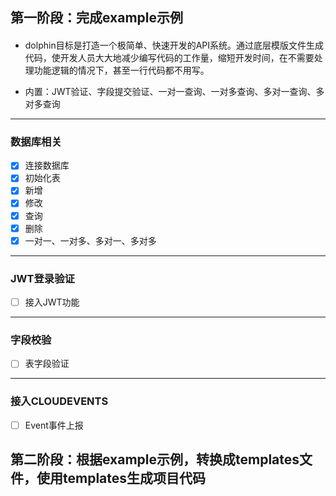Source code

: ## 第一阶段：完成example示例

#### 
- dolphin目标是打造一个极简单、快速开发的API系统。通过底层模版文件生成代码，使开发人员大大地减少编写代码的工作量，缩短开发时间，在不需要处理功能逻辑的情况下，甚至一行代码都不用写。

- 内置：JWT验证、字段提交验证、一对一查询、一对多查询、多对一查询、多对多查询

---
### 数据库相关
  - [x] 连接数据库
  - [x] 初始化表
  - [x] 新增
  - [x] 修改
  - [x] 查询
  - [x] 删除
  - [x] 一对一、一对多、多对一、多对多
---

### JWT登录验证
  - [ ] 接入JWT功能

---

### 字段校验
  - [ ] 表字段验证
---


### 接入CLOUDEVENTS
  - [ ] Event事件上报

## 第二阶段：根据example示例，转换成templates文件，使用templates生成项目代码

**How to complete this task**
I would like the data above transcribed exactly, with its pictures left out.

**Response to this exercise**
Source code

: ## 第一阶段：完成example示例

#### 
- dolphin目标是打造一个极简单、快速开发的API系统。通过底层模版文件生成代码，使开发人员大大地减少编写代码的工作量，缩短开发时间，在不需要处理功能逻辑的情况下，甚至一行代码都不用写。

- 内置：JWT验证、字段提交验证、一对一查询、一对多查询、多对一查询、多对多查询

---
### 数据库相关
  - [x] 连接数据库
  - [x] 初始化表
  - [x] 新增
  - [x] 修改
  - [x] 查询
  - [x] 删除
  - [x] 一对一、一对多、多对一、多对多
---

### JWT登录验证
  - [ ] 接入JWT功能

---

### 字段校验
  - [ ] 表字段验证
---


### 接入CLOUDEVENTS
  - [ ] Event事件上报

## 第二阶段：根据example示例，转换成templates文件，使用templates生成项目代码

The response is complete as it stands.